┌─ SUPPLIED RECORDS

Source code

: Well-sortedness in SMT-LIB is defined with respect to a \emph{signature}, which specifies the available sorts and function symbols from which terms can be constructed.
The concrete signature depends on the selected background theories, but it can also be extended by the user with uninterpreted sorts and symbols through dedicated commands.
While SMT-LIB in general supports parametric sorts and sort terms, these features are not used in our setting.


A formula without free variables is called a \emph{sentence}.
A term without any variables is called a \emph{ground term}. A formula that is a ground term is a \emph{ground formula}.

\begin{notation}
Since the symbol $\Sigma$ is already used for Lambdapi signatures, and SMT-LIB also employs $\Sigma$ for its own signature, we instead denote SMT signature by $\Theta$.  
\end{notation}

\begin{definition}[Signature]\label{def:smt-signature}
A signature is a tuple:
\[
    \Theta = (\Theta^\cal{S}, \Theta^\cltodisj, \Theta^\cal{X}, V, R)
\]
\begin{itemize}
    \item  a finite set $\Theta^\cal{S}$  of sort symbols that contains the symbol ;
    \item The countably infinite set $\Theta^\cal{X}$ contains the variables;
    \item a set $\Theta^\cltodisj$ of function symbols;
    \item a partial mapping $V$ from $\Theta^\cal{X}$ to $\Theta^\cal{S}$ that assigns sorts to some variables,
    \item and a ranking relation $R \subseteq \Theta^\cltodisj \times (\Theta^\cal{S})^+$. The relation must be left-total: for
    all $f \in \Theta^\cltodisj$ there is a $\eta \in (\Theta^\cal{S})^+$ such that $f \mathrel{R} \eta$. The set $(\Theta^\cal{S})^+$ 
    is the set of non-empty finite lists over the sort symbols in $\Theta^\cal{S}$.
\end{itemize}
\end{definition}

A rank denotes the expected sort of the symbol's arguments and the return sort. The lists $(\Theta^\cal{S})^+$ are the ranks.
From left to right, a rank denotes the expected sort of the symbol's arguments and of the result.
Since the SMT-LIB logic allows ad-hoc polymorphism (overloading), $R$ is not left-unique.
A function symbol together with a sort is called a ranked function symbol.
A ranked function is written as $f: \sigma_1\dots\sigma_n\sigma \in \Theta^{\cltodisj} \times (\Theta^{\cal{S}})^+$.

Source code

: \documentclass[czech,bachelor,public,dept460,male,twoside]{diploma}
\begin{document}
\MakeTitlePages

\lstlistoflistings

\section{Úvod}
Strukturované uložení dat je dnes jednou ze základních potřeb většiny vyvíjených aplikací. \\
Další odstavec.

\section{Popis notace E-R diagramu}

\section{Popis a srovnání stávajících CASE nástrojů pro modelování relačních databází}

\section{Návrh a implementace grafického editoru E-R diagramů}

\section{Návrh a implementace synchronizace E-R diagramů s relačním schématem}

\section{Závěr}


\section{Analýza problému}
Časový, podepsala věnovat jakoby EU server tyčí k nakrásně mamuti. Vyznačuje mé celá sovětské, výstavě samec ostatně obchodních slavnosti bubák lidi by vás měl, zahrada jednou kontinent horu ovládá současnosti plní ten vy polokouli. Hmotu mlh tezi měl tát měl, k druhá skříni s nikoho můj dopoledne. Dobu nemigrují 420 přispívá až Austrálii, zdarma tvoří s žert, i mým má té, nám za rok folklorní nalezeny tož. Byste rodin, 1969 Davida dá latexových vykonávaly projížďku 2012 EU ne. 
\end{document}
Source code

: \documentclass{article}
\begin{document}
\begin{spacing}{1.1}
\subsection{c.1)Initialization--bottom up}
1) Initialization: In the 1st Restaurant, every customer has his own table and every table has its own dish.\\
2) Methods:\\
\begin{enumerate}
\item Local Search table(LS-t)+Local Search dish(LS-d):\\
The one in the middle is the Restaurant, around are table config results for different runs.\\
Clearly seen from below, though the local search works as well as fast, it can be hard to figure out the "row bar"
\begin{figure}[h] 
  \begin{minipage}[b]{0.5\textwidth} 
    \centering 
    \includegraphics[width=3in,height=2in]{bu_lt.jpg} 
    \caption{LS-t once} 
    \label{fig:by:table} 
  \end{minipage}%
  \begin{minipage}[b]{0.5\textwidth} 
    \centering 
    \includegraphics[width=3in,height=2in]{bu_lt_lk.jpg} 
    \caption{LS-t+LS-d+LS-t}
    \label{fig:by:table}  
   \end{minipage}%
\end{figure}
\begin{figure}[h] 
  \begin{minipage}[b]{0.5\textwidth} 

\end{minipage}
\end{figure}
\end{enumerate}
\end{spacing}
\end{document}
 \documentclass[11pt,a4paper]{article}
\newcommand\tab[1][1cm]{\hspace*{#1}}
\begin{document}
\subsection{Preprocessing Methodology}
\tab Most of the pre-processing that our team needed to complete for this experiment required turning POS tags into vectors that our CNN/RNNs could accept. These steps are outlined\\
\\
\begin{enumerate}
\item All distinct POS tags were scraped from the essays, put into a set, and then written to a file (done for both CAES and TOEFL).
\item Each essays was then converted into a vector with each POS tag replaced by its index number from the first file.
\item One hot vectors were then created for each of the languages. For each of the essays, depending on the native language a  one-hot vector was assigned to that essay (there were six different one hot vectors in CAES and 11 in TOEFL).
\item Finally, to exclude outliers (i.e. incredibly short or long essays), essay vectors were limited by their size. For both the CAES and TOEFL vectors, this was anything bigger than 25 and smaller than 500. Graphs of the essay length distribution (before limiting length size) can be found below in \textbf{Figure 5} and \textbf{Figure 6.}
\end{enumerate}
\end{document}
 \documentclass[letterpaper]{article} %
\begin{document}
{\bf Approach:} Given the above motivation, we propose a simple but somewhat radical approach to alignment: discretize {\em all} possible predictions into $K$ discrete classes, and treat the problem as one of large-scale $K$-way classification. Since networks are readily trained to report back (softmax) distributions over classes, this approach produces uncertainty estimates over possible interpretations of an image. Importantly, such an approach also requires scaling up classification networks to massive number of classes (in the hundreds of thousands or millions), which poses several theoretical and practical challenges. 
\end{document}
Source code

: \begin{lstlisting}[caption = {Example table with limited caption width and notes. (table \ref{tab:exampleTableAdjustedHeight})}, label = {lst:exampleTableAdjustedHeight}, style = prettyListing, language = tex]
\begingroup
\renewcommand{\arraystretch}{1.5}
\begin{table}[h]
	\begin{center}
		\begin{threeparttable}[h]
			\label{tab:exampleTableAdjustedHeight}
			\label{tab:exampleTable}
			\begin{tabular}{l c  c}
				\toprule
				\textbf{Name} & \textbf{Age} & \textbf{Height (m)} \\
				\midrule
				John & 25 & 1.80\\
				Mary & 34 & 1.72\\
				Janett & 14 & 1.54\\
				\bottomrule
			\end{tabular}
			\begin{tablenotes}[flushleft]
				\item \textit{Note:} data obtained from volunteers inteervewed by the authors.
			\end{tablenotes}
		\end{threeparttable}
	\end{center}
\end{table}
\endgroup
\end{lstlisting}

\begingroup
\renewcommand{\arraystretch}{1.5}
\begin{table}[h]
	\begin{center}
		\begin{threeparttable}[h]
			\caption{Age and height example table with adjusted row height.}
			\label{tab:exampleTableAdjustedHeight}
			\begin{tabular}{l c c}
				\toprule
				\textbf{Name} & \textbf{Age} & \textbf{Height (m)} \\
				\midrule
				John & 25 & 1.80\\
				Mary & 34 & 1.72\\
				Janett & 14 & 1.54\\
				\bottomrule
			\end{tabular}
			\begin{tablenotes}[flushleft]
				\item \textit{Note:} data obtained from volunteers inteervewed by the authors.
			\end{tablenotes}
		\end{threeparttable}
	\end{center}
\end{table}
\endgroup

└─

EXERCISE ▸
If a line in the data above includes the string "denotes", copy it.

WRITTEN ANSWER ▸
A rank denotes the expected sort of the symbol's arguments and the return sort. The lists $(\Theta^\cal{S})^+$ are the ranks.
From left to right, a rank denotes the expected sort of the symbol's arguments and of the result.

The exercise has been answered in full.